Spacecraft properties
- Bus: Italsat 3000
- Manufacturer: Thales Alenia Space
- Launch mass: 3,038 kilograms (6,698 lb)

Start of mission
- Launch date: 20 April 2009, 08:15:59 UTC
- Rocket: Zenit-3SL
- Launch site: Odyssey launch platform near Kiribati
- Contractor: Sea Launch

Orbital parameters
- Reference system: Geocentric
- Regime: Geostationary
- Longitude: 11.8° east
- Perigee altitude: 35,775 kilometres (22,230 mi)
- Apogee altitude: 35,811 kilometres (22,252 mi)
- Inclination: 0.11 degrees
- Period: 23.93 hours
- Epoch: 25 October 2013, 02:29:49 UTC

= SICRAL 1B =

Italian military communications satellite

SICRAL 1B is a military communications satellite built by Thales Alenia Space for Italian Armed Forces. It is a dual-use spacecraft: Telespazio will use some of the satellite's transmission capacity and some will be used by the Italian defense ministry and NATO. The spacecraft is based on the Italsat 3000 bus and includes one EHF/Ka band, three UHF-band and five active SHF-band transponders.

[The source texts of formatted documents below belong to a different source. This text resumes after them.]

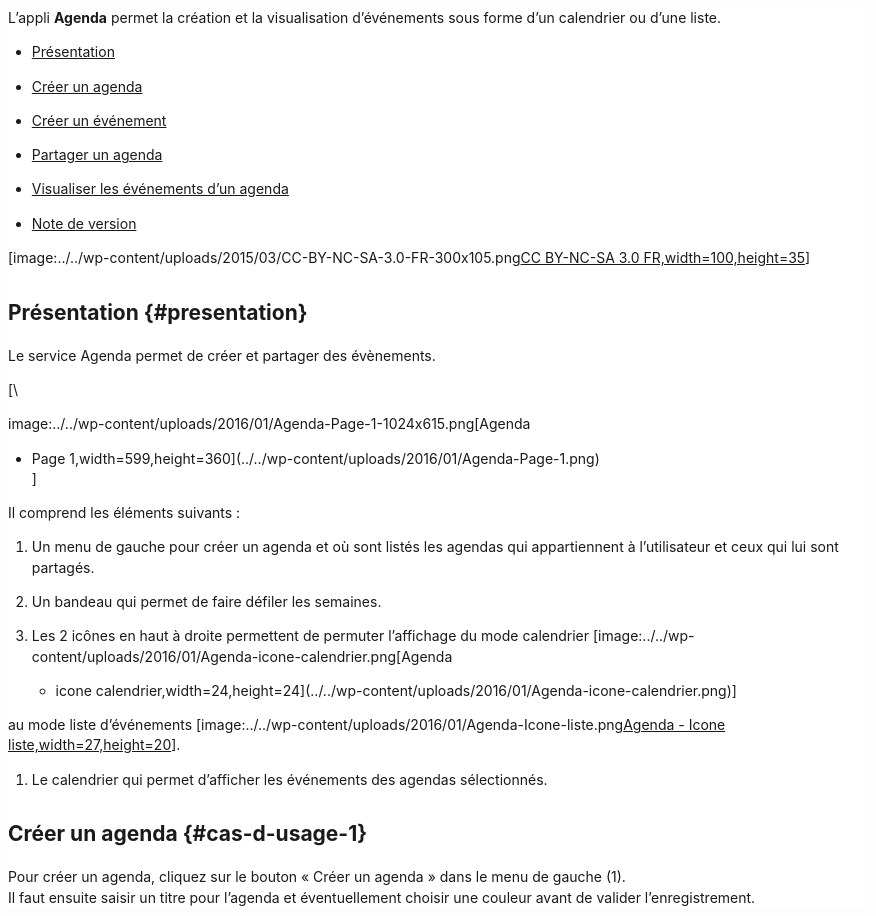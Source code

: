 L’appli **Agenda** permet la création et la visualisation d’événements
sous forme d’un calendrier ou d’une liste.

-   [Présentation](index.html?iframe=true#presentation)

-   [Créer un agenda](index.html?iframe=true#cas-d-usage-1)

-   [Créer un événement](index.html?iframe=true#cas-d-usage-2)

-   [Partager un agenda](index.html?iframe=true#cas-d-usage-3)

-   [Visualiser les événements d’un
    agenda](index.html?iframe=true#cas-d-usage-4)

-   [Note de version](index.html?iframe=true#notes-de-versions)

[image:../../wp-content/uploads/2015/03/CC-BY-NC-SA-3.0-FR-300x105.png[CC
BY-NC-SA 3.0
FR,width=100,height=35](http://creativecommons.org/licenses/by-nc-sa/3.0/fr/)]

Présentation {#presentation}
------------

Le service Agenda permet de créer et partager des évènements.

[\

image:../../wp-content/uploads/2016/01/Agenda-Page-1-1024x615.png[Agenda
- Page
1,width=599,height=360](../../wp-content/uploads/2016/01/Agenda-Page-1.png)\
 ]

Il comprend les éléments suivants :

1.  Un menu de gauche pour créer un agenda et où sont listés les agendas
    qui appartiennent à l’utilisateur et ceux qui lui sont partagés.

2.  Un bandeau qui permet de faire défiler les semaines.

3.  Les 2 icônes en haut à droite permettent de permuter l’affichage du
    mode calendrier
    [image:../../wp-content/uploads/2016/01/Agenda-icone-calendrier.png[Agenda
    - icone
    calendrier,width=24,height=24](../../wp-content/uploads/2016/01/Agenda-icone-calendrier.png)] 

au mode liste d’événements
[image:../../wp-content/uploads/2016/01/Agenda-Icone-liste.png[Agenda -
Icone
liste,width=27,height=20](../../wp-content/uploads/2016/01/Agenda-Icone-liste.png)].

1.  Le calendrier qui permet d’afficher les événements des agendas
    sélectionnés.

Créer un agenda {#cas-d-usage-1}
---------------

Pour créer un agenda, cliquez sur le bouton « Créer un agenda » dans le
menu de gauche (1).\
 Il faut ensuite saisir un titre pour l’agenda et éventuellement choisir
une couleur avant de valider l’enregistrement.
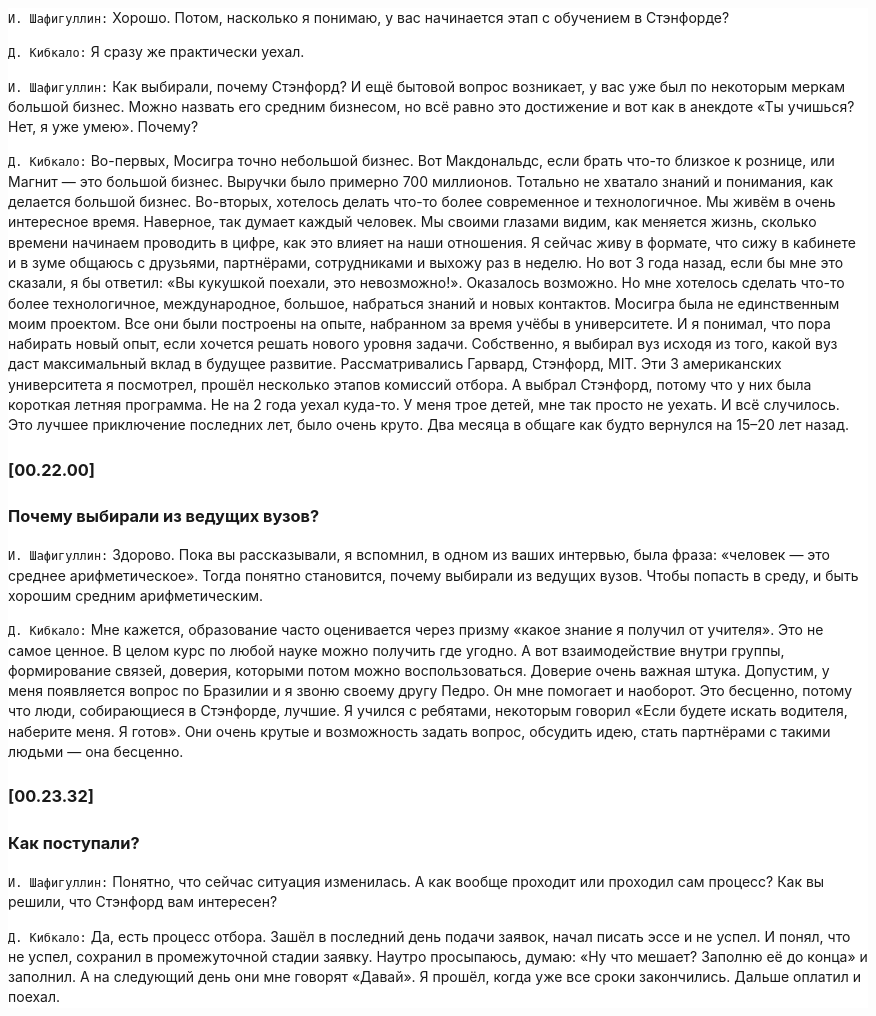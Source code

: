 `И. Шафигуллин:` Хорошо. Потом, насколько я понимаю, у вас начинается этап с обучением в
Стэнфорде?

`Д. Кибкало:` Я сразу же практически уехал.

`И. Шафигуллин:` Как выбирали, почему Стэнфорд? И ещё бытовой вопрос возникает, у вас
уже был по некоторым меркам большой бизнес. Можно назвать его средним бизнесом, но
всё равно это достижение и вот как в анекдоте «Ты учишься? Нет, я уже умею». Почему?

`Д. Кибкало:` Во-первых, Мосигра точно небольшой бизнес. Вот Макдональдс, если брать что-то
близкое к рознице, или Магнит — это большой бизнес. Выручки было примерно 700 миллионов.
Тотально не хватало знаний и понимания, как делается большой бизнес. Во-вторых, хотелось
делать что-то более современное и технологичное. Мы живём в очень интересное время.
Наверное, так думает каждый человек. Мы своими глазами видим, как меняется жизнь, сколько
времени начинаем проводить в цифре, как это влияет на наши отношения. Я сейчас живу в
формате, что сижу в кабинете и в зуме общаюсь с друзьями, партнёрами, сотрудниками и
выхожу раз в неделю. Но вот 3 года назад, если бы мне это сказали, я бы ответил: «Вы кукушкой
поехали, это невозможно!». Оказалось возможно. Но мне хотелось сделать что-то более
технологичное, международное, большое, набраться знаний и новых контактов. Мосигра была
не единственным моим проектом. Все они были построены на опыте, набранном за время учёбы
в университете. И я понимал, что пора набирать новый опыт, если хочется решать нового уровня
задачи. Собственно, я выбирал вуз исходя из того, какой вуз даст максимальный вклад в
будущее развитие. Рассматривались Гарвард, Стэнфорд, MIT. Эти 3 американских
университета я посмотрел, прошёл несколько этапов комиссий отбора. А выбрал Стэнфорд,
потому что у них была короткая летняя программа. Не на 2 года уехал куда-то. У меня трое
детей, мне так просто не уехать. И всё случилось. Это лучшее приключение последних лет, было
очень круто. Два месяца в общаге как будто вернулся на 15–20 лет назад.

### [00.22.00]
### Почему выбирали из ведущих вузов?

`И. Шафигуллин:` Здорово. Пока вы рассказывали, я вспомнил, в одном из ваших интервью,
была фраза: «человек — это среднее арифметическое». Тогда понятно становится, почему
выбирали из ведущих вузов. Чтобы попасть в среду, и быть хорошим средним
арифметическим.

`Д. Кибкало:` Мне кажется, образование часто оценивается через призму «какое знание я
получил от учителя». Это не самое ценное. В целом курс по любой науке можно получить где
угодно. А вот взаимодействие внутри группы, формирование связей, доверия, которыми потом
можно воспользоваться. Доверие очень важная штука. Допустим, у меня появляется вопрос по
Бразилии и я звоню своему другу Педро. Он мне помогает и наоборот. Это бесценно, потому что
люди, собирающиеся в Стэнфорде, лучшие. Я учился с ребятами, некоторым говорил «Если
будете искать водителя, наберите меня. Я готов». Они очень крутые и возможность задать
вопрос, обсудить идею, стать партнёрами с такими людьми — она бесценно.
### [00.23.32]
### Как поступали?

`И. Шафигуллин:` Понятно, что сейчас ситуация изменилась. А как вообще проходит или
проходил сам процесс? Как вы решили, что Стэнфорд вам интересен?

`Д. Кибкало:` Да, есть процесс отбора. Зашёл в последний день подачи заявок, начал писать эссе
и не успел. И понял, что не успел, сохранил в промежуточной стадии заявку. Наутро
просыпаюсь, думаю: «Ну что мешает? Заполню её до конца» и заполнил. А на следующий день
они мне говорят «Давай». Я прошёл, когда уже все сроки закончились. Дальше оплатил и
поехал.
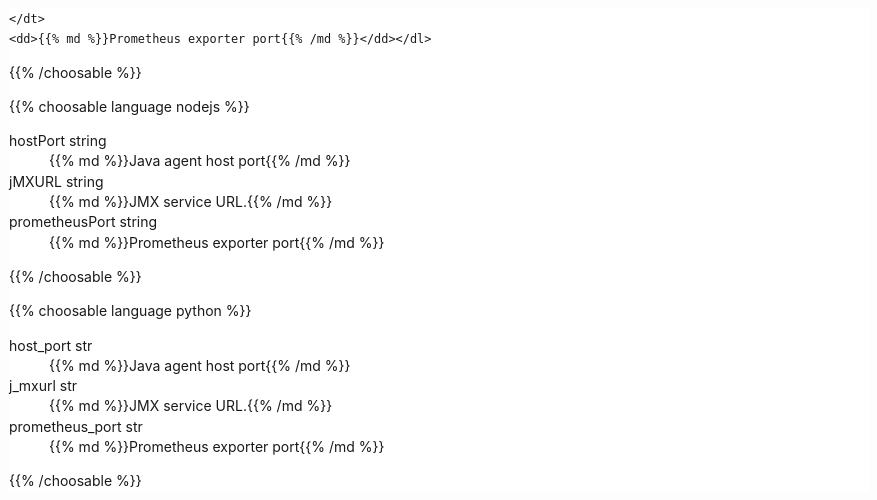    </dt>
    <dd>{{% md %}}Prometheus exporter port{{% /md %}}</dd></dl>
{{% /choosable %}}

{{% choosable language nodejs %}}
<dl class="resources-properties"><dt class="property-optional"
            title="Optional">
        <span id="hostport_nodejs">
<a href="#hostport_nodejs" style="color: inherit; text-decoration: inherit;">host<wbr>Port</a>
</span>
        <span class="property-indicator"></span>
        <span class="property-type">string</span>
    </dt>
    <dd>{{% md %}}Java agent host port{{% /md %}}</dd><dt class="property-optional"
            title="Optional">
        <span id="jmxurl_nodejs">
<a href="#jmxurl_nodejs" style="color: inherit; text-decoration: inherit;">j<wbr>MXURL</a>
</span>
        <span class="property-indicator"></span>
        <span class="property-type">string</span>
    </dt>
    <dd>{{% md %}}JMX service URL.{{% /md %}}</dd><dt class="property-optional"
            title="Optional">
        <span id="prometheusport_nodejs">
<a href="#prometheusport_nodejs" style="color: inherit; text-decoration: inherit;">prometheus<wbr>Port</a>
</span>
        <span class="property-indicator"></span>
        <span class="property-type">string</span>
    </dt>
    <dd>{{% md %}}Prometheus exporter port{{% /md %}}</dd></dl>
{{% /choosable %}}

{{% choosable language python %}}
<dl class="resources-properties"><dt class="property-optional"
            title="Optional">
        <span id="host_port_python">
<a href="#host_port_python" style="color: inherit; text-decoration: inherit;">host_<wbr>port</a>
</span>
        <span class="property-indicator"></span>
        <span class="property-type">str</span>
    </dt>
    <dd>{{% md %}}Java agent host port{{% /md %}}</dd><dt class="property-optional"
            title="Optional">
        <span id="j_mxurl_python">
<a href="#j_mxurl_python" style="color: inherit; text-decoration: inherit;">j_<wbr>mxurl</a>
</span>
        <span class="property-indicator"></span>
        <span class="property-type">str</span>
    </dt>
    <dd>{{% md %}}JMX service URL.{{% /md %}}</dd><dt class="property-optional"
            title="Optional">
        <span id="prometheus_port_python">
<a href="#prometheus_port_python" style="color: inherit; text-decoration: inherit;">prometheus_<wbr>port</a>
</span>
        <span class="property-indicator"></span>
        <span class="property-type">str</span>
    </dt>
    <dd>{{% md %}}Prometheus exporter port{{% /md %}}</dd></dl>
{{% /choosable %}}
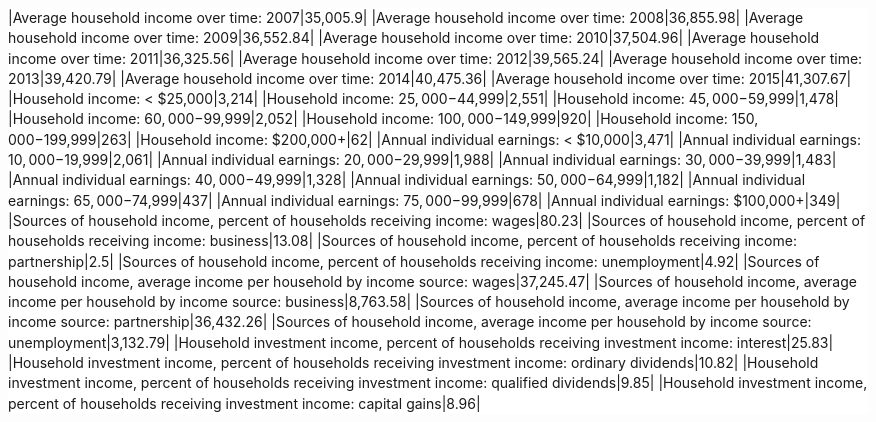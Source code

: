 |Average household income over time: 2007|35,005.9|
|Average household income over time: 2008|36,855.98|
|Average household income over time: 2009|36,552.84|
|Average household income over time: 2010|37,504.96|
|Average household income over time: 2011|36,325.56|
|Average household income over time: 2012|39,565.24|
|Average household income over time: 2013|39,420.79|
|Average household income over time: 2014|40,475.36|
|Average household income over time: 2015|41,307.67|
|Household income: < $25,000|3,214|
|Household income: $25,000-$44,999|2,551|
|Household income: $45,000-$59,999|1,478|
|Household income: $60,000-$99,999|2,052|
|Household income: $100,000-$149,999|920|
|Household income: $150,000-$199,999|263|
|Household income: $200,000+|62|
|Annual individual earnings: < $10,000|3,471|
|Annual individual earnings: $10,000-$19,999|2,061|
|Annual individual earnings: $20,000-$29,999|1,988|
|Annual individual earnings: $30,000-$39,999|1,483|
|Annual individual earnings: $40,000-$49,999|1,328|
|Annual individual earnings: $50,000-$64,999|1,182|
|Annual individual earnings: $65,000-$74,999|437|
|Annual individual earnings: $75,000-$99,999|678|
|Annual individual earnings: $100,000+|349|
|Sources of household income, percent of households receiving income: wages|80.23|
|Sources of household income, percent of households receiving income: business|13.08|
|Sources of household income, percent of households receiving income: partnership|2.5|
|Sources of household income, percent of households receiving income: unemployment|4.92|
|Sources of household income, average income per household by income source: wages|37,245.47|
|Sources of household income, average income per household by income source: business|8,763.58|
|Sources of household income, average income per household by income source: partnership|36,432.26|
|Sources of household income, average income per household by income source: unemployment|3,132.79|
|Household investment income, percent of households receiving investment income: interest|25.83|
|Household investment income, percent of households receiving investment income: ordinary dividends|10.82|
|Household investment income, percent of households receiving investment income: qualified dividends|9.85|
|Household investment income, percent of households receiving investment income: capital gains|8.96|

It is designed to be operable for 13 years.

== Construction ==
Thales Alenia Space was the prime contractor for development and construction of the SICRAL 1B satellite.

== Launch ==
On April 20, 2009 Sea Launch used a Zenit-3SL to carry SICRAL 1B into a geosynchronous transfer orbit. Liftoff from the Ocean Odyssey launch platform took place at 08:16 GMT.